I think that Megan McArdle’s most recent post makes a valuable contribution to the discussion of the Supreme Court’s decision in the Hobby Lobby case:
I think a few things are going on here. The first is that while the religious right views religion as a fundamental, and indeed essential, part of the human experience, the secular left views it as something more like a hobby, so for them it’s as if a major administrative rule was struck down because it unduly burdened model-train enthusiasts. That emotional disconnect makes it hard for the two sides to even debate; the emotional tenor quickly spirals into hysteria as one side says “Sacred!” and the other side says, essentially, “Seriously? Model trains?” That shows in Justice Ruth Bader Ginsburg’s dissent, where it seems to me that she takes a very narrow view of what role religious groups play in the lives of believers and society as a whole.
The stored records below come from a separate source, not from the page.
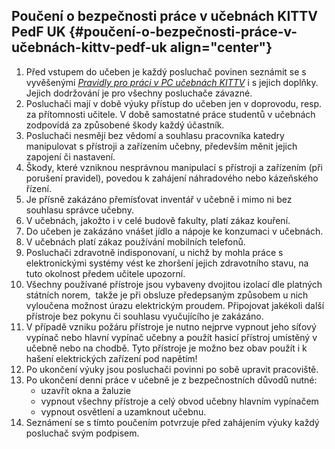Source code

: ## Poučení o bezpečnosti práce v učebnách KITTV PedF UK {#poučení-o-bezpečnosti-práce-v-učebnách-kittv-pedf-uk align="center"}

1.  Před vstupem do učeben je každý posluchač povinen seznámit se s
    vyvěšenými *[Pravidly pro práci v PC učebnách
    KITTV](http://it.pedf.cuni.cz/index.php?menu=76)* i s jejich
    doplňky. Jejich dodržování je pro všechny posluchače závazné.
2.  Posluchači mají v době výuky přístup do učeben jen v doprovodu,
    resp. za přítomnosti učitele. V době samostatné práce studentů v
    učebnách zodpovídá za způsobené škody každý účastník.
3.  Posluchači nesmějí bez vědomí a souhlasu pracovníka katedry
    manipulovat s přístroji a zařízením učebny, především měnit jejich
    zapojení či nastavení.
4.  Škody, které vzniknou nesprávnou manipulací s přístroji a zařízením
    (při porušení pravidel), povedou k zahájení náhradového nebo
    kázeňského řízení.
5.  Je přísně zakázáno přemísťovat inventář v učebně i mimo ni bez
    souhlasu správce učebny.
6.  V učebnách, jakožto i v celé budově fakulty, platí zákaz kouření.
7.  Do učeben je zakázáno vnášet jídlo a nápoje ke konzumaci v učebnách.
8.  V učebnách platí zákaz používání mobilních telefonů.
9.  Posluchači zdravotně indisponovaní, u nichž by mohla práce s
    elektronickými systémy vést ke zhoršení jejich zdravotního stavu, na
    tuto okolnost předem učitele upozorní.
10. Všechny používané přístroje jsou vybaveny dvojitou izolací dle
    platných státních norem,  takže je při obsluze předepsaným způsobem
    u nich vyloučena možnost úrazu elektrickým proudem. Připojovat
    jakékoli další přístroje bez pokynu či souhlasu vyučujícího je
    zakázáno.
11. V případě vzniku požáru přístroje je nutno nejprve vypnout jeho
    síťový vypínač nebo hlavní vypínač učebny a použít hasicí přístroj
    umístěný v učebně nebo na chodbě. Tyto přístroje je možno bez obav
    použít i k hašení elektrických zařízení pod napětím!
12. Po ukončení výuky jsou posluchači povinni po sobě upravit
    pracoviště.
13. Po ukončení denní práce v učebně je z bezpečnostních důvodů nutné:
    -   uzavřít okna a žaluzie
    -   vypnout všechny přístroje a celý obvod učebny hlavním vypínačem 
    -   vypnout osvětlení a uzamknout učebnu.
14. Seznámení se s tímto poučením potvrzuje před zahájením výuky každý
    posluchač svým podpisem.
The second, and probably more important, problem is that the long compromise worked out between the state and religious groups — do what you want within very broad limits, but don’t expect the state to promote it — is breaking down in the face of a shift in the way we view rights and the role of the government in public life.
I recommend you read the whole thing.
I think that Ms. McArdle’s explanation is incorrect and that, as I’ve suggested in the past, there’s a more basic disagreement about the nature of law. For some rights and laws are strictly instrumental. When they don’t further the preferred policy they are to be set aside.
In my view our system is one of principles and processes; in the contrary view it’s one of policies and coercion. When you disregard precedent and blackletter law to further your preferred policies, “you can’t make an omelet without breaking eggs” becomes the whole of the law.